Ce catalogue non exhaustif fut en partie conçu durant ces deux ans d'interruption forcée, ce long moment de suspension, de réduction au silence. Il choisit alors de montrer ce qu'on n'est pas censé voir. Quand le club est fermé, il y a une vie fantomatique qui s'ébat dans l'ombre de la pleine lumière : enceintes poussiéreuses, câbles emmêlés, portes entrouvertes, le vide et le silence qui ne s'entendent jamais.

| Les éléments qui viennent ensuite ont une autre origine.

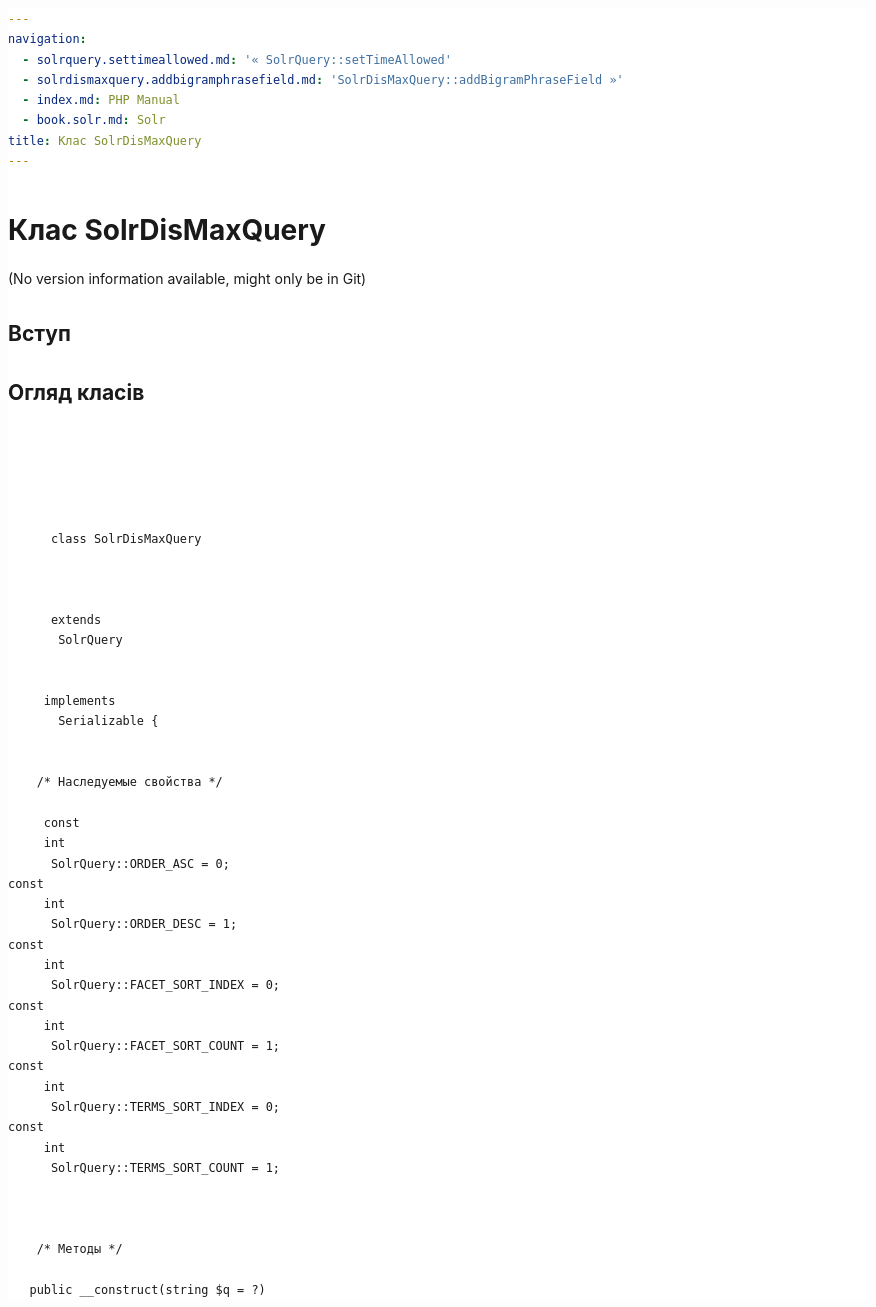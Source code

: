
 ```yaml
---
navigation:
  - solrquery.settimeallowed.md: '« SolrQuery::setTimeAllowed'
  - solrdismaxquery.addbigramphrasefield.md: 'SolrDisMaxQuery::addBigramPhraseField »'
  - index.md: PHP Manual
  - book.solr.md: Solr
title: Клас SolrDisMaxQuery
---
```

# Клас SolrDisMaxQuery

(No version information available, might only be in Git)

## Вступ

## Огляд класів

```classsynopsis



    
     
      class SolrDisMaxQuery
     

     
      extends
       SolrQuery
     

     implements 
       Serializable {


    /* Наследуемые свойства */
    
     const
     int
      SolrQuery::ORDER_ASC = 0;
const
     int
      SolrQuery::ORDER_DESC = 1;
const
     int
      SolrQuery::FACET_SORT_INDEX = 0;
const
     int
      SolrQuery::FACET_SORT_COUNT = 1;
const
     int
      SolrQuery::TERMS_SORT_INDEX = 0;
const
     int
      SolrQuery::TERMS_SORT_COUNT = 1;



    /* Методы */
    
   public __construct(string $q = ?)
```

L'aléatoire des images cartographie librement cet espace qui se refusait obstinément à l'être. J'ai vu cette courte vidéo d'Antoine plongeant dans les catacombes (escalier à droite du "jardin", ce joli mot pour la gauche de la scène) qui mènent au "château", nom d'oiseau pour une pile de cartons presque oubliés, les archives du Rex. Les auteurs en ont tiré une sélection arbitraire : photos du public ou de DJs, coupures de presse, flyers scannés hyper-contrastés...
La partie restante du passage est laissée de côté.